More than half of the natural gas connections in the Waterville area inspected by Summit Natural Gas of Maine since December were found to have been improperly installed, and the company has already replaced more than 60 connections, mostly to homes, documents filed with the Maine Public Utilities Commission reveal.

Electrofusion tees, a piece of equipment that connect individual service lines to the gas main, were incorrectly installed by contractors hired by Summit during its ambitious natural gas buildout in the Kennebec Valley.

The company’s May 1 report to the PUC states that 82 out of the 144 tees inspected by the company in Waterville, Fairfield and Madison – about 57 percent – failed a visual inspection. Most of the tees were replaced within two days, but 21 were still waiting to be replaced as of Friday.

The company “initially targeted the electrofusion tees with the greatest likelihood of needing replacement,” said Summit spokeswoman Tammy Poissonnier in an interview Monday.

“We went to the ones we felt would fail first,” she said.

A visual inspection involves digging up a section of gas line and checking to see if the pipe was prepared according to specified procedures before the tee was installed. If the equipment fails the visual test, the company turns off gas service to the connected customer as the tee is replaced, a process that can take up to 12 hours.

Summit intends to inspect 434 tees installed in the three communities over the next few months. Large commercial customers, such as Huhtamaki, a paper products company straddling the Waterville-Fairfield line, will not be affected by the inspections because they hook up to the main line using a different type of equipment, Poissonnier said. Not every tee inspected is connected to an active gas customer, she said.

Incorrectly installed tees have resulted in one gas leak since November. The company tests its lines every 75 days to check for leaks, the spokeswoman said.

The company expects to complete all replacements by the beginning of August, according to Poissonnier.

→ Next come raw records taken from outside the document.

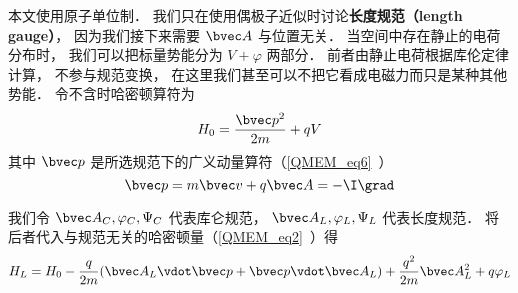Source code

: 
\begin{issues}
\issueTODO
\end{issues}


本文使用原子单位制． 我们只在使用偶极子近似时讨论\textbf{长度规范（length gauge）}， 因为我们接下来需要 $\bvec A$ 与位置无关． 当空间中存在静止的电荷分布时， 我们可以把标量势能分为 $V + \varphi$ 两部分． 前者由静止电荷根据库伦定律计算， 不参与规范变换， 在这里我们甚至可以不把它看成电磁力而只是某种其他势能． 令不含时哈密顿算符为
\begin{equation}
H_0 = \frac{\bvec p^2}{2m} + qV
\end{equation}
其中 $\bvec p$ 是所选规范下的广义动量算符（\autoref{QMEM_eq6}~）
\begin{equation}
\bvec p = m \bvec v + q\bvec A = -\I \grad
\end{equation}

我们令 $\bvec A_C, \varphi_C, \Psi_C$ 代表库仑规范， $\bvec A_L, \varphi_L, \Psi_L$ 代表长度规范． 将后者代入与规范无关的哈密顿量（\autoref{QMEM_eq2}~）得
\begin{equation}\label{LenGau_eq2}
H_L = H_0 - \frac{q}{2m} (\bvec A_L \vdot \bvec p + \bvec p \vdot \bvec A_L)
+ \frac{q^2}{2m} \bvec A_L^2 + q \varphi_L
\end{equation}


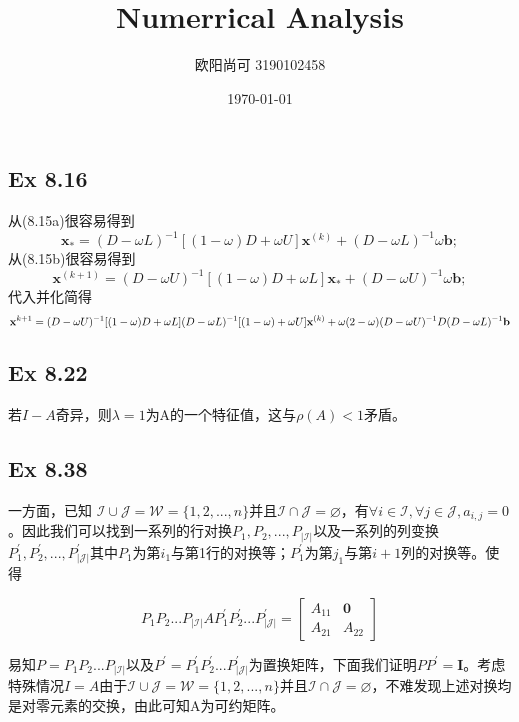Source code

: \documentclass{article}
\title{Numerrical Analysis}
\author{欧阳尚可  3190102458}
\date{\today}
\begin{document}
\maketitle

\newpage

\subsection*{Ex 8.16}
\indent 从(8.15a)很容易得到
$$
\textbf{x}_{*}=(D-\omega L)^{-1}[(1-\omega)D+\omega U]\textbf{x}^{(k)}+(D-\omega L)^{-1}\omega \textbf{b};
$$
从(8.15b)很容易得到
$$
\textbf{x}^{(k+1)}=(D-\omega U)^{-1}[(1-\omega)D+\omega L]\textbf{x}_{*}+(D-\omega U)^{-1}\omega \textbf{b};
$$
代入并化简得
$$
\textbf{x}^{k+1}=(D-\omega U)^{-1}[(1-\omega)D+\omega L](D-\omega L)^{-1}[(1-\omega)+\omega U]\textbf{x}^{(k)} \\
+\omega(2-\omega)(D-\omega U)^{-1}D(D-\omega L)^{-1}\textbf{b}
$$

\subsection*{Ex 8.22}
\indent 若$I-A$奇异，则$\lambda = 1$为A的一个特征值，这与$\rho(A)<1$矛盾。

\subsection*{Ex 8.38}
\indent 一方面，已知	$\mathscr{I}\cup\mathscr{J}=\mathscr{W}=\{1,2,...,n\}$并且$\mathscr{I}\cap\mathscr{J}=\varnothing$，有$\forall i \in \mathscr{I},\forall j \in \mathscr{J},a_{i,j}=0$。因此我们可以找到一系列的行对换$P_{1},P_{2},...,P_{\vert \mathscr{I}\vert}$以及一系列的列变换$P^{'}_{1},P^{'}_{2},...,P^{'}_{\vert \mathscr{J}\vert}$其中$P_{1}$为第$i_{1}$与第1行的对换等；$P^{'}_{1}$为第$j_{1}$与第$i+1$列的对换等。使得

\begin{equation*}
P_{1}P_{2}...P_{\vert \mathscr{I}\vert}AP^{'}_{1}P^{'}_{2}...P^{'}_{\vert \mathscr{J}\vert}={
\left [ \begin{array}{cc}
A_{11} & \textbf{0} \\
A_{21} & A_{22}
\end{array}\right ]}
\end{equation*}

易知$P=P_{1}P_{2}...P_{\vert \mathscr{I}\vert}$以及$P^{'}=P^{'}_{1}P^{'}_{2}...P^{'}_{\vert \mathscr{J}\vert}$为置换矩阵，下面我们证明$PP^{'}=\textbf{I}$。考虑特殊情况$I=A$由于$\mathscr{I}\cup\mathscr{J}=\mathscr{W}=\{1,2,...,n\}$并且$\mathscr{I}\cap\mathscr{J}=\varnothing$，不难发现上述对换均是对零元素的交换，由此可知A为可约矩阵。
\end{document}
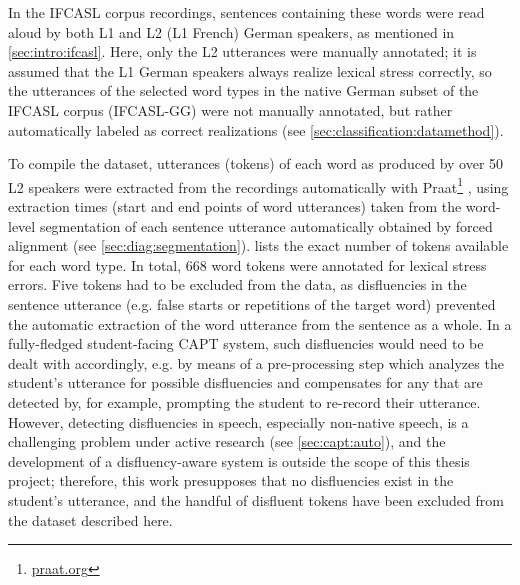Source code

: 	In the IFCASL corpus recordings, sentences containing these words were read aloud by both L1 and L2 (L1 French) German speakers, as mentioned in \cref{sec:intro:ifcasl}. Here, only the L2 utterances were manually annotated; it is assumed that the L1 German speakers always realize lexical stress correctly, so the utterances of the selected word types in the native German subset of the IFCASL corpus (IFCASL-GG) were not manually annotated, but rather automatically labeled as correct realizations (see \cref{sec:classification:datamethod}).
	
	
	To compile the dataset, utterances (tokens) of each word as produced by over 50 L2 speakers were extracted from the recordings automatically with Praat\footnote{\url{praat.org}} \parencite{Boersma2014}, using extraction times (start and end points of word utterances) taken from the word-level segmentation of each sentence utterance automatically obtained by forced alignment (see \cref{sec:diag:segmentation}).
	 lists the exact number of tokens available for each word type. In total, 
	668 word tokens were annotated for lexical stress errors. 
	Five tokens had to be excluded from the data, as disfluencies in the sentence utterance (e.g. false starts or repetitions of the target word) prevented the automatic extraction of the word utterance from the sentence as a whole. In a fully-fledged student-facing CAPT system, such disfluencies would need to be dealt with accordingly, e.g. by means of a pre-processing step which analyzes the student's utterance for possible disfluencies and compensates for any that are detected by, for example, prompting the student to re-record their utterance. However, detecting disfluencies in speech, especially non-native speech, is a challenging problem under active research 
	(see \cref{sec:capt:auto}),
	and the development of a  disfluency-aware system is outside the scope of this thesis project; therefore, this work presupposes that no disfluencies exist in the student's utterance, and the handful of disfluent tokens have been excluded from the dataset described here.
	
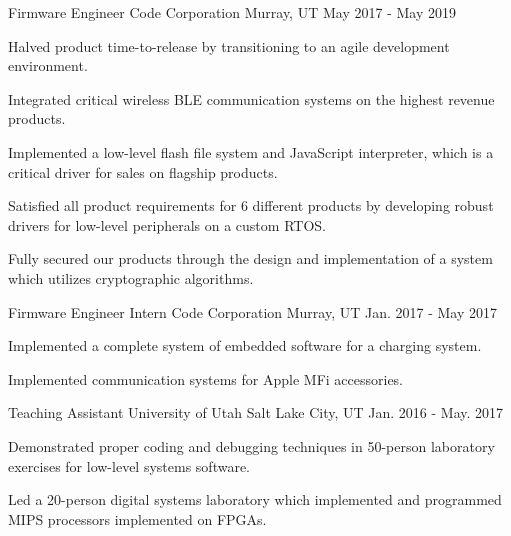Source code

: \begin{cventries}

\cventry
{Firmware Engineer} %
{Code Corporation} %
{Murray, UT} %
{May 2017 - May 2019} %
{ %
\begin{cvitems}
\item Halved product time-to-release by transitioning to an agile development environment.
\item Integrated critical wireless BLE communication systems on the highest revenue products.
\item Implemented a low-level flash file system and JavaScript interpreter, which is a critical driver for sales on flagship products.
\item Satisfied all product requirements for 6 different products by developing robust drivers for low-level peripherals on a custom RTOS.
\item Fully secured our products through the design and implementation of a system which utilizes cryptographic algorithms.
\end{cvitems}
}


\cventry
{Firmware Engineer Intern} %
{Code Corporation} %
{Murray, UT} %
{Jan. 2017 - May 2017} %
{ %
\begin{cvitems}
\item Implemented a complete system of embedded software for a charging system.
\item Implemented communication systems for Apple MFi accessories.
\end{cvitems}
}


\cventry
{Teaching Assistant} %
{University of Utah} %
{Salt Lake City, UT} %
{Jan. 2016 - May. 2017} %
{ %
\begin{cvitems}
\item Demonstrated proper coding and debugging techniques in 50-person laboratory exercises for low-level systems software.
\item Led a 20-person digital systems laboratory which implemented and programmed MIPS processors implemented on FPGAs.
\end{cvitems}
}


\end{cventries}
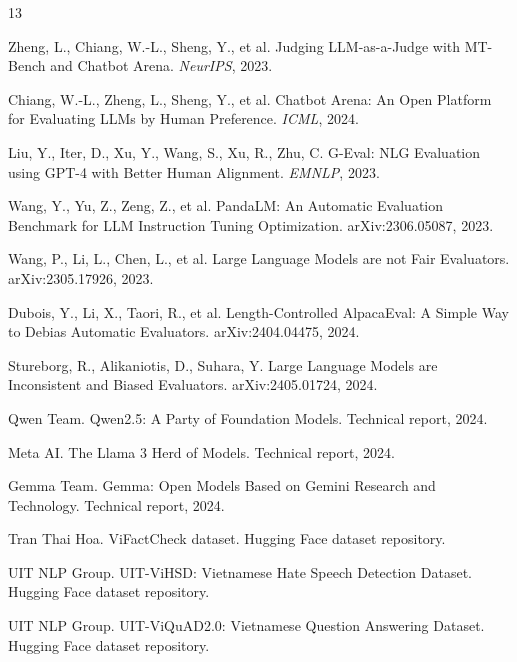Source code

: \documentclass[pdflatex,sn-mathphys-num]{sn-jnl}
\begin{document}
\footnotesize
\begin{thebibliography}{13}
\setlength{\itemsep}{0pt}
\setlength{\parskip}{0pt}

Zheng, L., Chiang, W.-L., Sheng, Y., et al. Judging LLM-as-a-Judge with MT-Bench and Chatbot Arena. \textit{NeurIPS}, 2023.

Chiang, W.-L., Zheng, L., Sheng, Y., et al. Chatbot Arena: An Open Platform for Evaluating LLMs by Human Preference. \textit{ICML}, 2024.

Liu, Y., Iter, D., Xu, Y., Wang, S., Xu, R., Zhu, C. G-Eval: NLG Evaluation using GPT-4 with Better Human Alignment. \textit{EMNLP}, 2023.

Wang, Y., Yu, Z., Zeng, Z., et al. PandaLM: An Automatic Evaluation Benchmark for LLM Instruction Tuning Optimization. arXiv:2306.05087, 2023.

Wang, P., Li, L., Chen, L., et al. Large Language Models are not Fair Evaluators. arXiv:2305.17926, 2023.

Dubois, Y., Li, X., Taori, R., et al. Length-Controlled AlpacaEval: A Simple Way to Debias Automatic Evaluators. arXiv:2404.04475, 2024.

Stureborg, R., Alikaniotis, D., Suhara, Y. Large Language Models are Inconsistent and Biased Evaluators. arXiv:2405.01724, 2024.

Qwen Team. Qwen2.5: A Party of Foundation Models. Technical report, 2024.

Meta AI. The Llama 3 Herd of Models. Technical report, 2024.

Gemma Team. Gemma: Open Models Based on Gemini Research and Technology. Technical report, 2024.

Tran Thai Hoa. ViFactCheck dataset. Hugging Face dataset repository.

UIT NLP Group. UIT-ViHSD: Vietnamese Hate Speech Detection Dataset. Hugging Face dataset repository.

UIT NLP Group. UIT-ViQuAD2.0: Vietnamese Question Answering Dataset. Hugging Face dataset repository.

\end{thebibliography}
\normalsize

\clearpage
\appendix
\end{document}
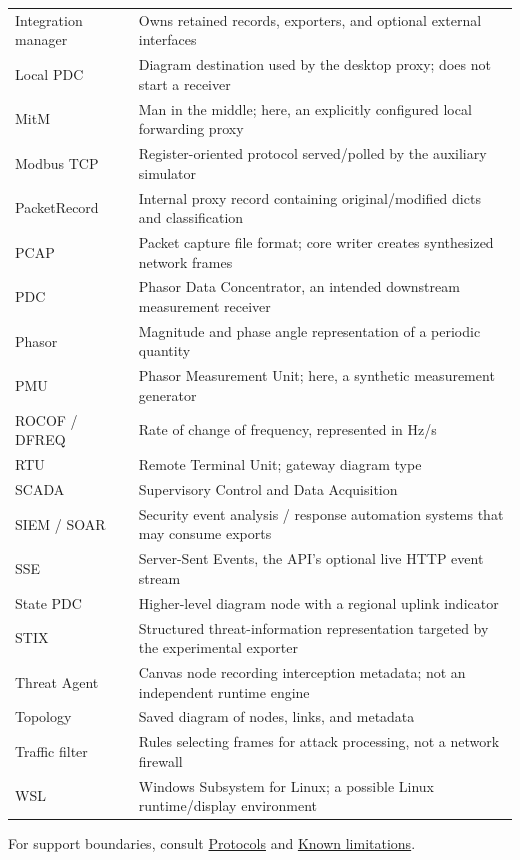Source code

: \begin{longtable}{@{}>{\raggedright\arraybackslash}p{}>{\raggedright\arraybackslash}p{}@{}}
Integration manager & Owns retained records, exporters, and optional external interfaces \\
Local PDC & Diagram destination used by the desktop proxy; does not start a receiver \\
\rowcolor{pale}
MitM & Man in the middle; here, an explicitly configured local forwarding proxy \\
Modbus TCP & Register-oriented protocol served/polled by the auxiliary simulator \\
\rowcolor{pale}
PacketRecord & Internal proxy record containing original/modified dicts and classification \\
PCAP & Packet capture file format; core writer creates synthesized network frames \\
\rowcolor{pale}
PDC & Phasor Data Concentrator, an intended downstream measurement receiver \\
Phasor & Magnitude and phase angle representation of a periodic quantity \\
\rowcolor{pale}
PMU & Phasor Measurement Unit; here, a synthetic measurement generator \\
ROCOF / DFREQ & Rate of change of frequency, represented in Hz/s \\
\rowcolor{pale}
RTU & Remote Terminal Unit; gateway diagram type \\
SCADA & Supervisory Control and Data Acquisition \\
\rowcolor{pale}
SIEM / SOAR & Security event analysis / response automation systems that may consume exports \\
SSE & Server-Sent Events, the API's optional live HTTP event stream \\
\rowcolor{pale}
State PDC & Higher-level diagram node with a regional uplink indicator \\
STIX & Structured threat-information representation targeted by the experimental exporter \\
\rowcolor{pale}
Threat Agent & Canvas node recording interception metadata; not an independent runtime engine \\
Topology & Saved diagram of nodes, links, and metadata \\
\rowcolor{pale}
Traffic filter & Rules selecting frames for attack processing, not a network firewall \\
WSL & Windows Subsystem for Linux; a possible Linux runtime/display environment \\
\end{longtable}
\endgroup

For support boundaries, consult \hyperref[chapter-7]{Protocols} and \hyperref[chapter-16]{Known limitations}.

Summit is no longer working with the contractor that installed the tees being inspected, CCB Inc. of Westbrook, and Poissonnier would not discuss further issues with the contractor or answer whether litigation was planned.

“Due to ongoing legal and regulatory discussions, we cannot elaborate in any more detail regarding the contractor involved with this work,” Poissonnier said.

CCB did not respond to a voicemail left Monday afternoon.

The failed tee installations come after other issues with Summit’s performance on the gas-line installation project.

In December, the company agreed to pay a $25,000 fine to resolve charges that it used unqualified contractors and then falsified a test to make it look like the workforce had the correct certification.